LLM Science Battle - Morphik Documentation

The world of science is moving at lightning speed. Every day, a tsunami of papers, articles, and reports crashes onto the digital shore, carrying vital discoveries: groundbreaking methods, critical experimental results, newly unveiled datasets, and the grand challenges they tackle. But this wealth of information is largely trapped in unstructured text. How can we possibly sift through it all, connect the dots, and accelerate the next big breakthrough?

Enter the AI heavyweights: Large Language Models (LLMs). We’ve seen them write code like seasoned developers, craft poetry that stirs the soul, and even ace tough exams. But can these powerful models navigate the dense, jargon-filled, and incredibly precise landscape of scientific literature? Can they learn to not just read science, but understand the relationships within it to build structured knowledge?

That’s the million-dollar question we set out to answer, using the Morphik platform to orchestrate a head-to-head challenge.

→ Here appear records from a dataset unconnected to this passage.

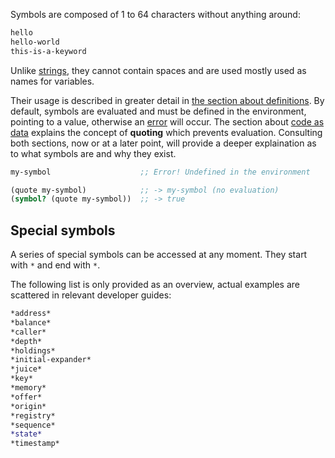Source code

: Symbols are composed of 1 to 64 characters without anything around:

```clojure
hello
hello-world
this-is-a-keyword
```

Unlike [strings](/cvm/data-types/text), they cannot contain spaces and are used mostly used as names for variables.

Their usage is described in greater detail in [the section about definitions](/cvm/definitions). By default,
symbols are evaluated and must be defined in the environment, pointing to a value, otherwise an [error](/cvm/errors) will occur. The section about
[code as data](/cvm/code-as-data) explains the concept of **quoting** which prevents evaluation. Consulting both sections, now or at a later point,
will provide a deeper explaination as to what symbols are and why they exist.

```clojure
my-symbol                    ;; Error! Undefined in the environment

(quote my-symbol)            ;; -> my-symbol (no evaluation)
(symbol? (quote my-symbol))  ;; -> true
```


## Special symbols

A series of special symbols can be accessed at any moment. They start with `*` and end with `*`.

The following list is only provided as an overview, actual examples are scattered in relevant developer guides:

```clojure
*address*
*balance*
*caller*
*depth*
*holdings*
*initial-expander*
*juice*
*key*
*memory*
*offer*
*origin*
*registry*
*sequence*
*state*
*timestamp*
```
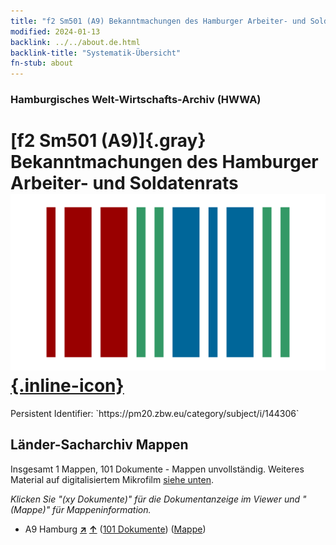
 ```yaml
---
title: "f2 Sm501 (A9) Bekanntmachungen des Hamburger Arbeiter- und Soldatenrats"
modified: 2024-01-13
backlink: ../../about.de.html
backlink-title: "Systematik-Übersicht"
fn-stub: about
---
```


### Hamburgisches Welt-Wirtschafts-Archiv (HWWA)

# [f2 Sm501 (A9)]{.gray}&#8201; Bekanntmachungen des Hamburger Arbeiter- und Soldatenrats &#160; [![Wikidata](/images/Wikidata-logo.svg "Wikidata"){.inline-icon}](http://www.wikidata.org/entity/Q104699330)

<div class="hint">Persistent Identifier: `https://pm20.zbw.eu/category/subject/i/144306`</div>







## Länder-Sacharchiv Mappen






Insgesamt 1 Mappen, 101 Dokumente - Mappen unvollständig. Weiteres Material auf digitalisiertem Mikrofilm [siehe unten](#filmsections).

_Klicken Sie "(xy Dokumente)" für die Dokumentanzeige im Viewer und "(Mappe)" für Mappeninformation._



- A9 Hamburg [**&nearr;**](../../../geo/i/140905/about.de.html "Hamburg (alle Mappen)") [**&uarr;**](../../../geo/about.de.html#A9 "Ländersystematik") (<a href="https://pm20.zbw.eu/iiifview/folder/sh/140905,144306" title="über: Hamburg : Bekanntmachungen des Hamburger Arbeiter- und Soldatenrats" target="_blank">101 Dokumente</a>) ([Mappe](../../../../folder/sh/1409xx/140905/1443xx/144306/about.de.html))



<a id="filmsections" />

We pitted three of today’s most talked-about LLMs against the complex task of extracting knowledge from scientific text:

OpenAI’s GPT-4o: The latest flagship, renowned for its multimodal prowess and sophisticated reasoning.
Google’s Gemini 2 Flash: A nimble powerhouse balancing speed and intelligence, built for real-world applications.
Meta’s Llama 3.2 (3B): A smaller but capable iteration of Meta’s hugely popular open-weight model family, pushing the boundaries of open-source AI.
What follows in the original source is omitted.